Evidence that CD147 modulation of β-amyloid (Aβ) levels is mediated by extracellular degradation of secreted Aβ

Cerebral deposition of beta-amyloid (A beta)peptides is a pathological hallmark of Alzheimer disease. Intramembranous proteolysis of amyloid precursor protein by a multiprotein gamma-secretase complex generates A beta. Previously, it was reported that CD147, a glycoprotein that stimulates production of matrix metalloproteinases (MMPs), is a subunit of gamma-secretase and that the levels of secreted A beta inversely correlate with CD147 expression. Here, we show that the levels and localization of CD147 in fibroblasts, as well as postnatal expression and distribution in brain, are distinct from those of integral gamma-secretase subunits. Notably, we show that although depletion of CD147 increased extracellular A beta levels in intact cells, membranes isolated from CD147-depleted cells failed to elevate A beta production in an in vitro gamma-secretase assay.
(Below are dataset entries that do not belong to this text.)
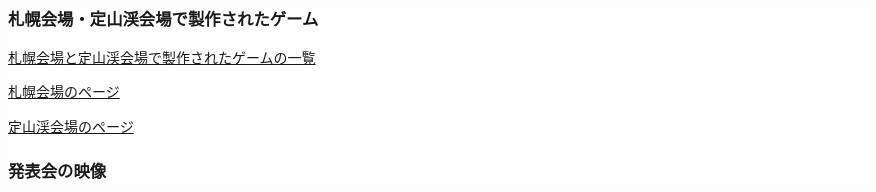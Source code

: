 
### 札幌会場・定山渓会場で製作されたゲーム

[札幌会場と定山渓会場で製作されたゲームの一覧](http://globalgamejam.org/2016/games?title=&country=JP&city=Sapporo&tools=All&diversifier=All&platforms=All&field_game_tools_value_1=All)

[札幌会場のページ](http://globalgamejam.org/2016/jam-sites/sapporo)

[定山渓会場のページ](http://globalgamejam.org/2016/jam-sites/global-game-jam-2016-sapporo-jozankei)

### 発表会の映像

<div>
<iframe width="600" height="400" src="http://www.ustream.tv/embed/recorded/82288691?html5ui" allowfullscreen webkitallowfullscreen scrolling="no" frameborder="0" style="border: 0 none transparent;"></iframe>
</div>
Consistent with an extracellular source that modulates A beta metabolism, synthetic A beta was degraded more rapidly in the conditioned medium of cells overexpressing CD147. Moreover, modulation of CD147 expression had no effect on epsilon-site cleavage of amyloid precursor protein and Notch1 receptor. Collectively, our results demonstrate that CD147 modulates A beta levels not by regulating gamma-secretase activity, but by stimulating extracellular degradation of A beta. In view of the known function of CD147 in MMP production, we postulate that CD147 expression influences A beta levels by an indirect mechanism involving MMPs that can degrade extracellular A beta.